Heureusement qu’ils partaient le lendemain pour Venise; là-bas, il y avait au moins la mer, qui vous donnait l’impression d’être en vacances. Jennifer se serait volontiers passé de visiter Milan: avec sa stature junionesque et ses 105 kilos, la mode lui importait peu; de toute façon elle ne pouvait pas la suivre. Mais Paul avait insisté: il avait lu je ne sais quel roman dont l’action se déroulait dans cette ville, et avait envie de la voir de ses propres yeux.

– Ah, nous voici à la place du Dôme, dit Paul. Cette église est vraiment imposante; allons la visiter.

Jennifer jeta un regard peu enthousiaste à l’énorme bâtisse gothique avec ses dizaines de tourelles ouvragées et fit la grimace.

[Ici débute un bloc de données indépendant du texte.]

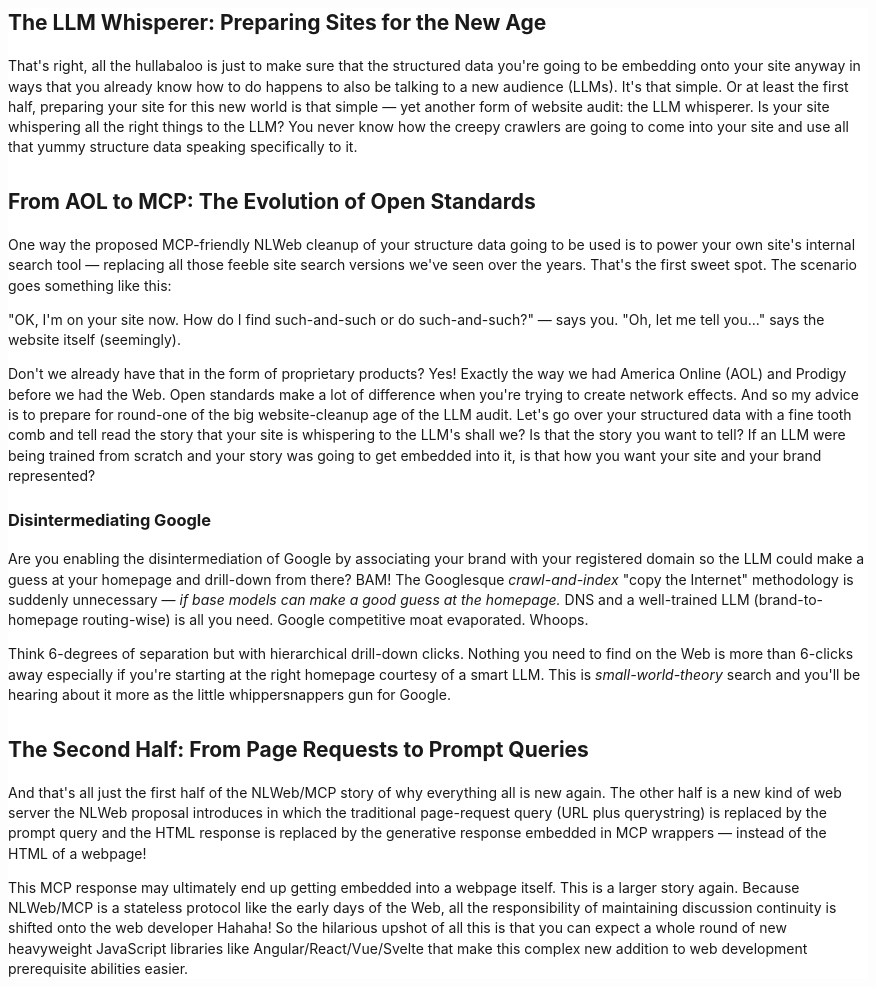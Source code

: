 ## The LLM Whisperer: Preparing Sites for the New Age

That's right, all the hullabaloo is just to make sure that the structured data you're going to be embedding onto your site anyway in ways that you already know how to do happens to also be talking to a new audience (LLMs). It's that simple. Or at least the first half, preparing your site for this new world is that simple — yet another form of website audit: the LLM whisperer. Is your site whispering all the right things to the LLM? You never know how the creepy crawlers are going to come into your site and use all that yummy structure data speaking specifically to it. 

## From AOL to MCP: The Evolution of Open Standards

One way the proposed MCP-friendly NLWeb cleanup of your structure data going to be used is to power your own site's internal search tool — replacing all those feeble site search versions we've seen over the years. That's the first sweet spot. The scenario goes something like this:

"OK, I'm on your site now. How do I find such-and-such or do such-and-such?" — says you. "Oh, let me tell you..." says the website itself (seemingly). 

Don't we already have that in the form of proprietary products? Yes! Exactly the way we had America Online (AOL) and Prodigy before we had the Web. Open standards make a lot of difference when you're trying to create network effects. And so my advice is to prepare for round-one of the big website-cleanup age of the LLM audit. Let's go over your structured data with a fine tooth comb and tell read the story that your site is whispering to the LLM's shall we? Is that the story you want to tell? If an LLM were being trained from scratch and your story was going to get embedded into it, is that how you want your site and your brand represented? 

### Disintermediating Google

Are you enabling the disintermediation of Google by associating your brand with your registered domain so the LLM could make a guess at your homepage and drill-down from there? BAM! The Googlesque *crawl-and-index* "copy the Internet" methodology is suddenly unnecessary — *if base models can make a good guess at the homepage.* DNS and a well-trained LLM (brand-to-homepage routing-wise) is all you need. Google competitive moat evaporated. Whoops.

Think 6-degrees of separation but with hierarchical drill-down clicks. Nothing you need to find on the Web is more than 6-clicks away especially if you're starting at the right homepage courtesy of a smart LLM. This is *small-world-theory* search and you'll be hearing about it more as the little whippersnappers gun for Google.

## The Second Half: From Page Requests to Prompt Queries

And that's all just the first half of the NLWeb/MCP story of why everything all is new again. The other half is a new kind of web server the NLWeb proposal introduces in which the traditional page-request query (URL plus querystring) is replaced by the prompt query and the HTML response is replaced by the generative response embedded in MCP wrappers — instead of the HTML of a webpage!

This MCP response may ultimately end up getting embedded into a webpage itself. This is a larger story again. Because NLWeb/MCP is a stateless protocol like the early days of the Web, all the responsibility of maintaining discussion continuity is shifted onto the web developer Hahaha! So the hilarious upshot of all this is that you can expect a whole round of new heavyweight JavaScript libraries like Angular/React/Vue/Svelte that make this complex new addition to web development prerequisite abilities easier.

– Tu as vu la queue pour entrer? Il va falloir attendre, et par cette chaleur…

– Il n’y a qu’à faire comme les autres et acheter une bouteille d’eau minérale.

Lorsqu’ils s’approchèrent de la billetterie, Paul s’arrêta net. À côté des guichets, une énorme pancarte interdisait l’entrée aux touristes portant mini-jupes, shorts et maillots sans manches. Il la fit voir à Jennifer, qui s’indigna. Même si elle n’avait pas manqué d’observer les regards obliques dont plusieurs passants la gratifiaient depuis le matin, elle ne voyait pas pourquoi elle n’aurait pas eu le droit de s’habiller à sa guise. Mais Paul n’était pas content: il voulait voir quelque chose, pas seulement passer le temps à boire et à manger.

Après un moment de discussion tendue, Jennifer accepta d’aller s’acheter un pantalon léger et un foulard pour se couvrir les épaules. Mais c’était vraiment pour lui faire un plaisir! Avec ça qu’il n’était même pas facile de trouver des habits à sa taille dans cette ville de snobinards… Heureusement qu’il y avait Internet, cela lui permit d’identifier le magasin juste sans perdre trop de temps.

Une heure et demie plus tard, Jennifer se retrouvait dans la rue vêtue d’un pantalon beige clair – une autre concession à son mari, elle aurait préféré des carreaux – et, bouteille d’eau à la main, se dirigeait d’un pas résigné vers le Dôme de Milan.